▶ **Aim of the task**
Only the lines below from the one that contains "Source code" through the one that contains "shows a comparison" should appear in your answer, exact and without pictures.
◇ ◇ ◇ ◇ ◇
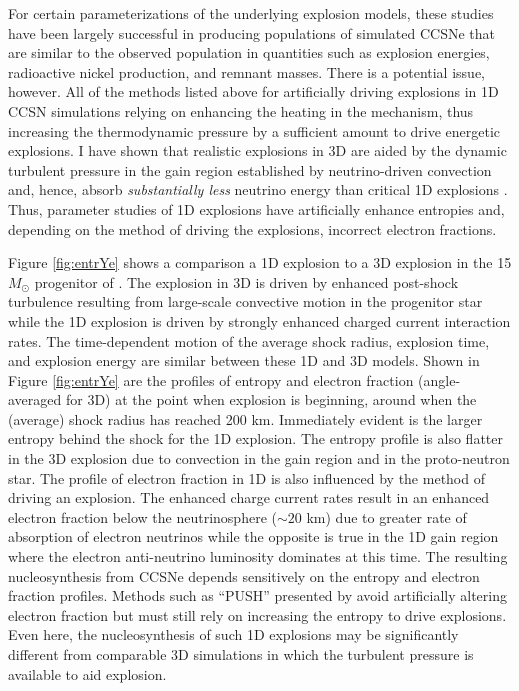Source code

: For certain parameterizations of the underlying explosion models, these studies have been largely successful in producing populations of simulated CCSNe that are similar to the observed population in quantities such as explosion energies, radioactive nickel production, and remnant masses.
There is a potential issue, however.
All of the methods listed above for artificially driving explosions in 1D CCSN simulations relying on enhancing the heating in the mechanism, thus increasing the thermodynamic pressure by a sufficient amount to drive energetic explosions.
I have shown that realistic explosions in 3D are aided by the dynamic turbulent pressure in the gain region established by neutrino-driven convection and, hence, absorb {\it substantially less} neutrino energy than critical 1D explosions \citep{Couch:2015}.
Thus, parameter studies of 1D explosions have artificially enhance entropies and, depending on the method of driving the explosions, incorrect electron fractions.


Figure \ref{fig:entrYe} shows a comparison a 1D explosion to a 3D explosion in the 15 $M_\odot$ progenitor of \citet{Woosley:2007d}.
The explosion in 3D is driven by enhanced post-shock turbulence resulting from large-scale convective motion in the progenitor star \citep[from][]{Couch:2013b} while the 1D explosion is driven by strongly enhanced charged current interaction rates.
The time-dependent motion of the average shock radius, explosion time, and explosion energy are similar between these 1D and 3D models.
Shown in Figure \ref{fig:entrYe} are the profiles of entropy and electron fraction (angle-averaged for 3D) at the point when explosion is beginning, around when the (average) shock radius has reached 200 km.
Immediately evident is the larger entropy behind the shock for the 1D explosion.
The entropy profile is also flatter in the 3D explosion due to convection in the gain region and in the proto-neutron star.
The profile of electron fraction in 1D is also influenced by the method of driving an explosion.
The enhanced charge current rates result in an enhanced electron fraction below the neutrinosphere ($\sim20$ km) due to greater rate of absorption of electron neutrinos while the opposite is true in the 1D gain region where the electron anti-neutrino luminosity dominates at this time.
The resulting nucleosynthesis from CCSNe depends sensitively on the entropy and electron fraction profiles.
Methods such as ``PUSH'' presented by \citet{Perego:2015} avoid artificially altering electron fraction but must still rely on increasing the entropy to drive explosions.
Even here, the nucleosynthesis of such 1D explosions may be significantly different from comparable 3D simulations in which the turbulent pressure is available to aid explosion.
◇ ◇ ◇ ◇ ◇
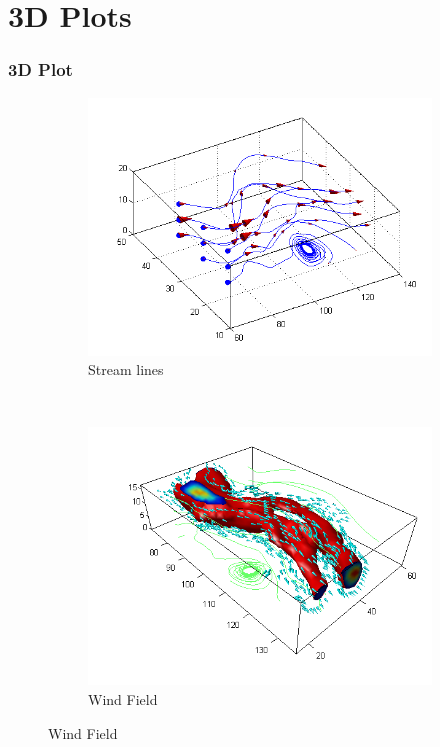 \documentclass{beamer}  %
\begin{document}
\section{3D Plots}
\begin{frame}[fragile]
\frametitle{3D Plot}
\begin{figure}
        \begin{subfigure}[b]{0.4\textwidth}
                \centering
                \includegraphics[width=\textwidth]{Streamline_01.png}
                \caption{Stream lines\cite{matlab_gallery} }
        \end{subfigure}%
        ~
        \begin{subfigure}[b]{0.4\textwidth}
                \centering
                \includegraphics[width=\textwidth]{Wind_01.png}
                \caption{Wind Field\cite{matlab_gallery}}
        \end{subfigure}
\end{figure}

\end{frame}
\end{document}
◇ ◇ ◇ ◇ ◇
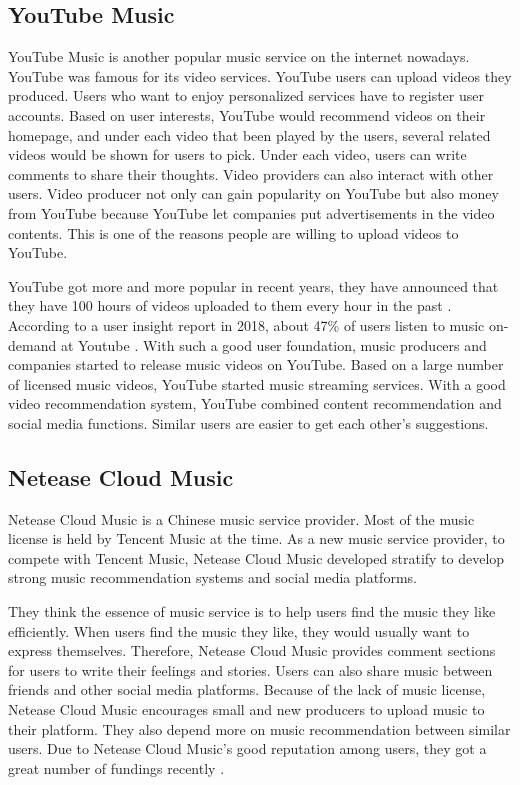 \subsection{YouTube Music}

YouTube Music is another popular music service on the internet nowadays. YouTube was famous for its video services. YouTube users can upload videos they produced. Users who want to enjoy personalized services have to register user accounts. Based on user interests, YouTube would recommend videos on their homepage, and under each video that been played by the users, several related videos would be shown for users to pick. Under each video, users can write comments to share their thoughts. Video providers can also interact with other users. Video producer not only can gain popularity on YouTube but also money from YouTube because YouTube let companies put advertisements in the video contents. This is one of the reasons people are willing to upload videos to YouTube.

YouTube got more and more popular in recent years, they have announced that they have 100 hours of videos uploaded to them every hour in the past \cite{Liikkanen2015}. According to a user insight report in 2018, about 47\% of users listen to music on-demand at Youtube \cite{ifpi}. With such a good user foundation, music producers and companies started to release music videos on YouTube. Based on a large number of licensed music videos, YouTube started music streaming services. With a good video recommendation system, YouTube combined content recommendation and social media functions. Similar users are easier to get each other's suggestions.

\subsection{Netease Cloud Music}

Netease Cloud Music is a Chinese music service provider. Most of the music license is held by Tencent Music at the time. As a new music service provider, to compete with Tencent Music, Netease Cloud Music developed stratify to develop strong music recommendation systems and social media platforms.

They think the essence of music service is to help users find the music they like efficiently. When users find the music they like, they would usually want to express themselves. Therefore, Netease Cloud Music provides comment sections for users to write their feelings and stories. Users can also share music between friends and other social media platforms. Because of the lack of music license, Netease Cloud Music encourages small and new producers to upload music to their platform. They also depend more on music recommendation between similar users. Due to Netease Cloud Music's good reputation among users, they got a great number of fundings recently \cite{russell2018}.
◇ ◇ ◇ ◇ ◇
▶ **Reply**
Source code

: For certain parameterizations of the underlying explosion models, these studies have been largely successful in producing populations of simulated CCSNe that are similar to the observed population in quantities such as explosion energies, radioactive nickel production, and remnant masses.
There is a potential issue, however.
All of the methods listed above for artificially driving explosions in 1D CCSN simulations relying on enhancing the heating in the mechanism, thus increasing the thermodynamic pressure by a sufficient amount to drive energetic explosions.
I have shown that realistic explosions in 3D are aided by the dynamic turbulent pressure in the gain region established by neutrino-driven convection and, hence, absorb {\it substantially less} neutrino energy than critical 1D explosions \citep{Couch:2015}.
Thus, parameter studies of 1D explosions have artificially enhance entropies and, depending on the method of driving the explosions, incorrect electron fractions.


Figure \ref{fig:entrYe} shows a comparison a 1D explosion to a 3D explosion in the 15 $M_\odot$ progenitor of \citet{Woosley:2007d}.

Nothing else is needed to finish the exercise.